Could you reproduce the lines below from the one with "NARCAN TRAINING CLASS: How" through the one with "overdoses in progress.**"? Keep both ends and add nothing.

──────

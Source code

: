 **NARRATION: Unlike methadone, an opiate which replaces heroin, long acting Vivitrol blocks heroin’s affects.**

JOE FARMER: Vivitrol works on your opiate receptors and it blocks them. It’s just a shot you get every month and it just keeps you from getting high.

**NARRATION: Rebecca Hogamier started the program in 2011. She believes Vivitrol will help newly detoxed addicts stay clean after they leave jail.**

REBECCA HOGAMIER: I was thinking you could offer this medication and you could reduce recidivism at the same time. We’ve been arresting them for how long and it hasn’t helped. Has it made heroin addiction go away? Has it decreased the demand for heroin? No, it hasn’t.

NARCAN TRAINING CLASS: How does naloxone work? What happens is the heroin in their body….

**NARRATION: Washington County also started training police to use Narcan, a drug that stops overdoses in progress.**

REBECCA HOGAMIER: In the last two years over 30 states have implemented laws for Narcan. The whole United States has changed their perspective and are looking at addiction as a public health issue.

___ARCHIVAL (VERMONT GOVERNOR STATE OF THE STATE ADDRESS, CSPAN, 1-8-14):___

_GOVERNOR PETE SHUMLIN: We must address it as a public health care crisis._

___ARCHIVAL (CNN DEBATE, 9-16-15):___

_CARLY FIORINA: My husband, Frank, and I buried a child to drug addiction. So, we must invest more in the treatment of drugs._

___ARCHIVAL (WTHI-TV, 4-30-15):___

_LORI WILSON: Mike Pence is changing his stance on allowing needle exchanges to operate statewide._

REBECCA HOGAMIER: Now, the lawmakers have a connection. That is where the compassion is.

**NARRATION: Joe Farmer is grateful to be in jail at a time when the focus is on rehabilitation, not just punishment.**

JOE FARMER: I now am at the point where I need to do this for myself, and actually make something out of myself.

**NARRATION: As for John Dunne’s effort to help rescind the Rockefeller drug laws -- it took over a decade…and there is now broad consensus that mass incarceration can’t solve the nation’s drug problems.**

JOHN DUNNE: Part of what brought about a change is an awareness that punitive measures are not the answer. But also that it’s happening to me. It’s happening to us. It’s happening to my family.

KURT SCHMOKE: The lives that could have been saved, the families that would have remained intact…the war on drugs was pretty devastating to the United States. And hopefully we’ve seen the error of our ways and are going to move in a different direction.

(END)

──────

→ Answer to the exercise:
NARCAN TRAINING CLASS: How does naloxone work? What happens is the heroin in their body….

**NARRATION: Washington County also started training police to use Narcan, a drug that stops overdoses in progress.**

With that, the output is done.